公链－Web3生态安全的命脉

公链－Web3生态安全的命脉

MLB Champions
2023-01-04
栏目：头条
--
APP下载

1、公链－Web3生态安全的命脉

公链是Web3行业的基础设施，承载着整个行业的协议、应用及资产记账，随着业内对公链性能、互操作、兼容性、扩容的旺盛需求，多链发展迸发呈强劲势头，安全问题，刻不容缓。

根据零时科技不完全统计数据，截至2022年12月，目前公链有152 条。以公链生态应用数量来看，据rootdata数据，Ethereum，应用1275个，Polygon，应用数767个，BNB Chian，应用数704个，稳居前三，Avalanche、Solana、Arbitrum等新公链紧追其后呈现快速增长趋势。

以公链生态市值来看，据coingecko数据，以太坊、BNB Chain、Polygon生态分别以3830亿美元、2366亿美元、2192亿美元位居前三。当前，公链生态总市值已超万亿美元，如此庞大的资金诱惑，让黑客对其虎视眈眈。

截至2022年12月，据零时科技数据统计，公链赛道发生安全事件10起，累计损失资产金额超1.57亿美元。

从数量来看，公链的攻击类型主要为：黑客攻击、安全漏洞、资产被盗、钓鱼攻击和私钥窃取，其对应占比为：28%、28%，16%、8%、8%。从损失金额来看，安全漏洞造成损失最高，为1.47亿美元，占比55%；黑客攻击造成损失位居第二，为4200万美元，占比16%。（注：部分项目遭受多种类型攻击）

据零时科技区块链安全情报平台监控消息，下图为部分2022公链攻击的典型案例：

公链安全风险及措施建议

零时科技安全团队分析，公链安全风险主要来自以下三点：

1）技术复杂性：涉及技术领域多，安全风险点多。

2）开发人员不确定性：代码由开发者所写，过程难免出现漏洞。

3）开源漏洞透明性：公链代码开源，黑客发现漏洞更为便利。

零时科技安全团队对公链安全建议，有以下三点：

1）主网上线前，针对公链各风险点，需要设立丰富的安全机制：

在P2P和RPC方面，需要注意劫持攻击，拒绝服务攻击，权限配置错误等；

在共识算法及加密这块，需要注意51%攻击，长度扩展攻击等；

在交易安全方面，需要注意假充值攻击，交易重放攻击，恶意后门等；

在钱包安全方面，需要注意私钥的安全管理，资产的安全监控，交易的安全风控等；

在公链项目的相关工作人员方面，需要有良好的安全意识，办公安全，开发安全等常识。

2）进行源代码和智能合约审计，确保弥补原则性和明显的漏洞：

源代码审计可以是全量代码，也可以是部分模块。
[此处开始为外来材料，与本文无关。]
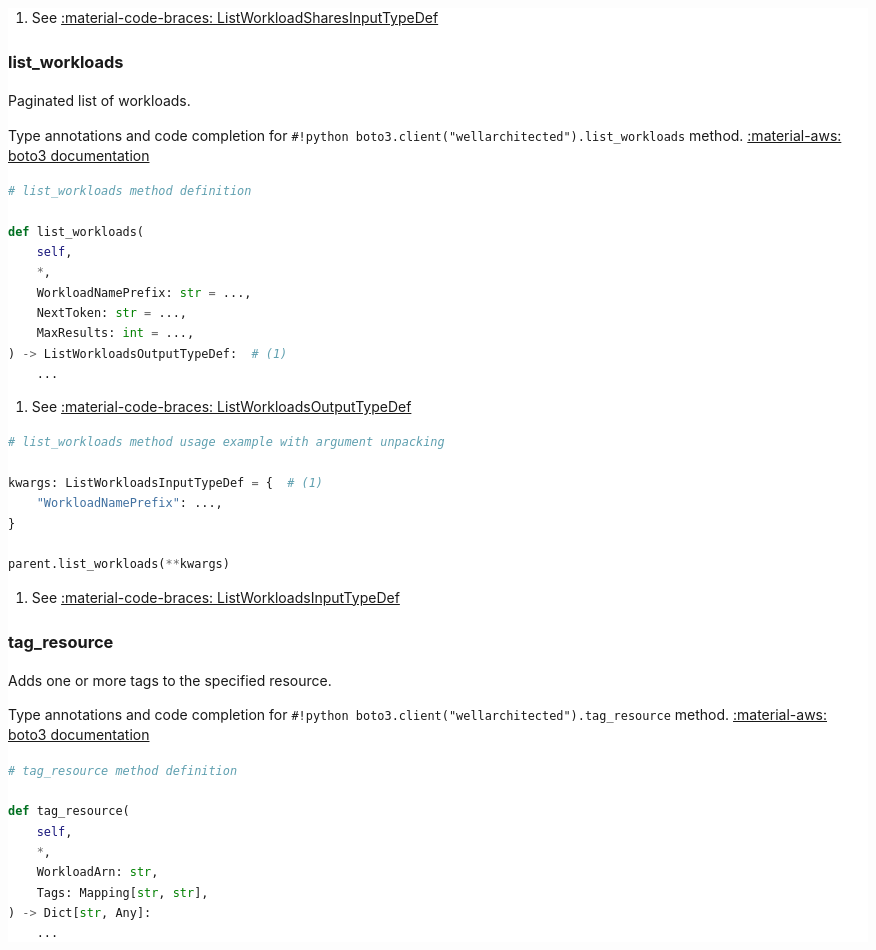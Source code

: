1. See [:material-code-braces: ListWorkloadSharesInputTypeDef](./type_defs.md#listworkloadsharesinputtypedef)

### list\_workloads

Paginated list of workloads.

Type annotations and code completion for `#!python boto3.client("wellarchitected").list_workloads` method.
[:material-aws: boto3 documentation](https://boto3.amazonaws.com/v1/documentation/api/latest/reference/services/wellarchitected/client/list_workloads.html)

```python
# list_workloads method definition

def list_workloads(
    self,
    *,
    WorkloadNamePrefix: str = ...,
    NextToken: str = ...,
    MaxResults: int = ...,
) -> ListWorkloadsOutputTypeDef:  # (1)
    ...
```

1. See [:material-code-braces: ListWorkloadsOutputTypeDef](./type_defs.md#listworkloadsoutputtypedef)


```python
# list_workloads method usage example with argument unpacking

kwargs: ListWorkloadsInputTypeDef = {  # (1)
    "WorkloadNamePrefix": ...,
}

parent.list_workloads(**kwargs)
```

1. See [:material-code-braces: ListWorkloadsInputTypeDef](./type_defs.md#listworkloadsinputtypedef)

### tag\_resource

Adds one or more tags to the specified resource.

Type annotations and code completion for `#!python boto3.client("wellarchitected").tag_resource` method.
[:material-aws: boto3 documentation](https://boto3.amazonaws.com/v1/documentation/api/latest/reference/services/wellarchitected/client/tag_resource.html)

```python
# tag_resource method definition

def tag_resource(
    self,
    *,
    WorkloadArn: str,
    Tags: Mapping[str, str],
) -> Dict[str, Any]:
    ...
```
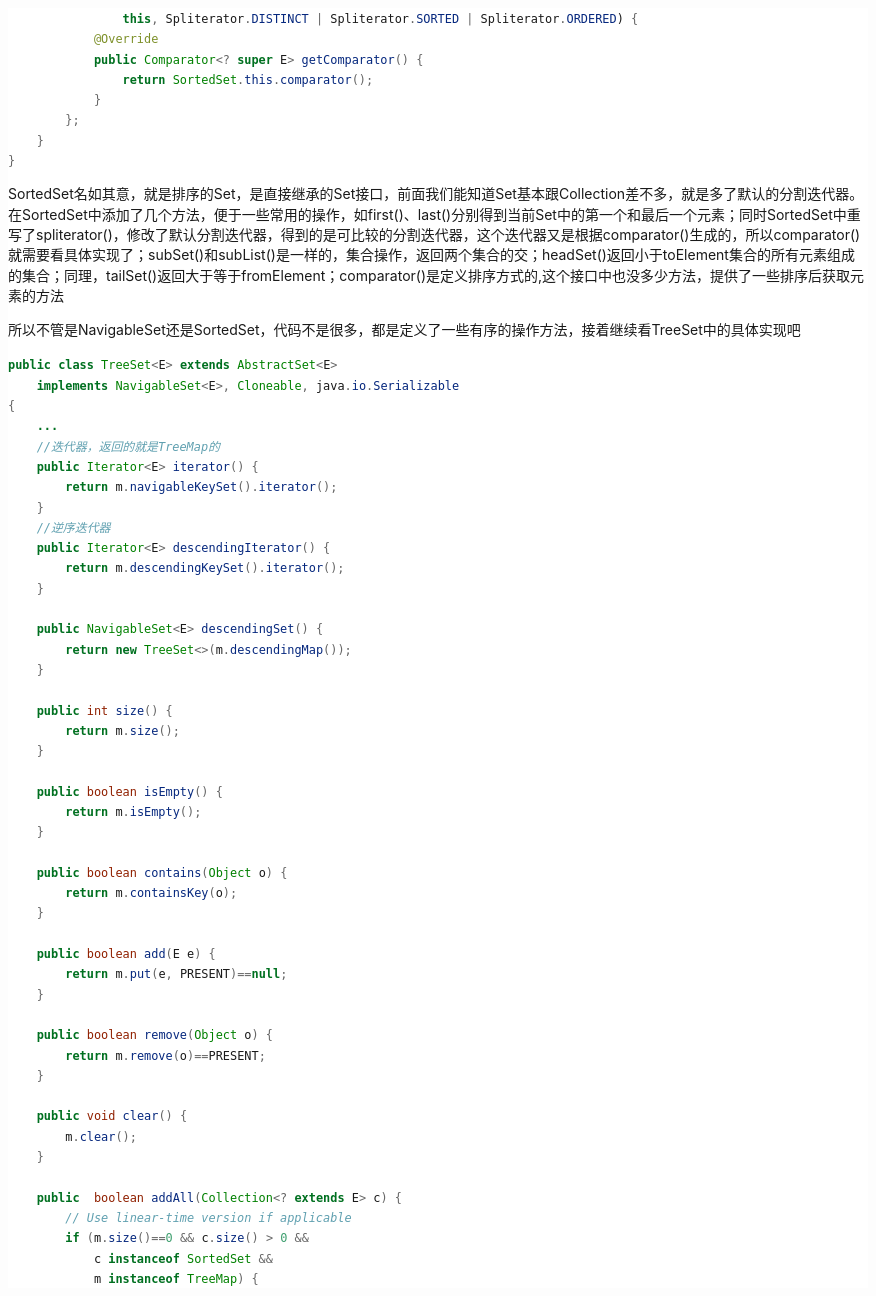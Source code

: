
 ```java
                this, Spliterator.DISTINCT | Spliterator.SORTED | Spliterator.ORDERED) {
            @Override
            public Comparator<? super E> getComparator() {
                return SortedSet.this.comparator();
            }
        };
    }
}
```

SortedSet名如其意，就是排序的Set，是直接继承的Set接口，前面我们能知道Set基本跟Collection差不多，就是多了默认的分割迭代器。在SortedSet中添加了几个方法，便于一些常用的操作，如first()、last()分别得到当前Set中的第一个和最后一个元素；同时SortedSet中重写了spliterator()，修改了默认分割迭代器，得到的是可比较的分割迭代器，这个迭代器又是根据comparator()生成的，所以comparator()就需要看具体实现了；subSet()和subList()是一样的，集合操作，返回两个集合的交；headSet()返回小于toElement集合的所有元素组成的集合；同理，tailSet()返回大于等于fromElement；comparator()是定义排序方式的,这个接口中也没多少方法，提供了一些排序后获取元素的方法

所以不管是NavigableSet还是SortedSet，代码不是很多，都是定义了一些有序的操作方法，接着继续看TreeSet中的具体实现吧

```java
public class TreeSet<E> extends AbstractSet<E>
    implements NavigableSet<E>, Cloneable, java.io.Serializable
{
    ...
    //迭代器，返回的就是TreeMap的
    public Iterator<E> iterator() {
        return m.navigableKeySet().iterator();
    }
    //逆序迭代器
    public Iterator<E> descendingIterator() {
        return m.descendingKeySet().iterator();
    }

    public NavigableSet<E> descendingSet() {
        return new TreeSet<>(m.descendingMap());
    }

    public int size() {
        return m.size();
    }

    public boolean isEmpty() {
        return m.isEmpty();
    }

    public boolean contains(Object o) {
        return m.containsKey(o);
    }

    public boolean add(E e) {
        return m.put(e, PRESENT)==null;
    }

    public boolean remove(Object o) {
        return m.remove(o)==PRESENT;
    }

    public void clear() {
        m.clear();
    }

    public  boolean addAll(Collection<? extends E> c) {
        // Use linear-time version if applicable
        if (m.size()==0 && c.size() > 0 &&
            c instanceof SortedSet &&
            m instanceof TreeMap) {
```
零时科技安全团队拥有一套完整的公链安全测试标准，采用人工+工具的策略对目标代码的安全测试，使用开源或商业代码扫描器检查代码质量，结合人工安全审计，以及安全漏洞验证。支持所有流行语言，例如：C/C++/C#/Golang/Rust/Java/Nodejs/Python。

3）主网上线后，进行实时安全检测，预警系统风险；

4）发生黑客事件后，及时通过溯源分析，找出问题所在，减少未来发生攻击可能性；迅速源追踪监控损失流向，尽可能找回资产。

2、跨链桥－黑客的新型提款机

跨链桥，也称区块链桥，连接两条区块链，允许用户将加密货币从一条链发送到另一条链。跨链桥通过在两个独立平台之间启用代币转移、智能合约和数据交换以及其他反馈和指令来进行资金跨链操作。

截至2022年 12月，根据 Dune Analytics 数据统计，以太坊中主要跨链桥的锁定总价值（TVL）约55.6亿美元。当前TVL最高的是 Polygon Bridges，为29.49亿美元， Aritrum Bridge紧跟其后，为12.06 亿美元，Optimism Bridges排名第三，为8.34 亿美元。

随着区块链及链上程序的增长，多链资金转换需求迫切，跨链桥的协同特征可以让各区块链发挥更大的协同潜力，跨链桥为用户提供便利的同时，也为黑客提供了另一扇大门。由于跨链桥传递资产的特性，其锁定、铸造、销毁及解锁等流程环节一旦出现问题，就会威胁到用户资产安全。貌似并不复杂的跨链资金转移操作，但在多个跨链桥项目中，不同步骤均发生过安全漏洞。

据零时科技数据统计，截至12月，跨链桥因受到攻击发生安全事件14起，累计损失资产金额为13.38亿美元。

2022年，发生安全事件损失Top5的跨链桥为：Ronin、Wormhole、Nomad、Harmony（Horizon）、QBridge，分别损失金额为：6.15亿美元、3.2亿美元、1.9亿美元、1亿美元和8000万美元。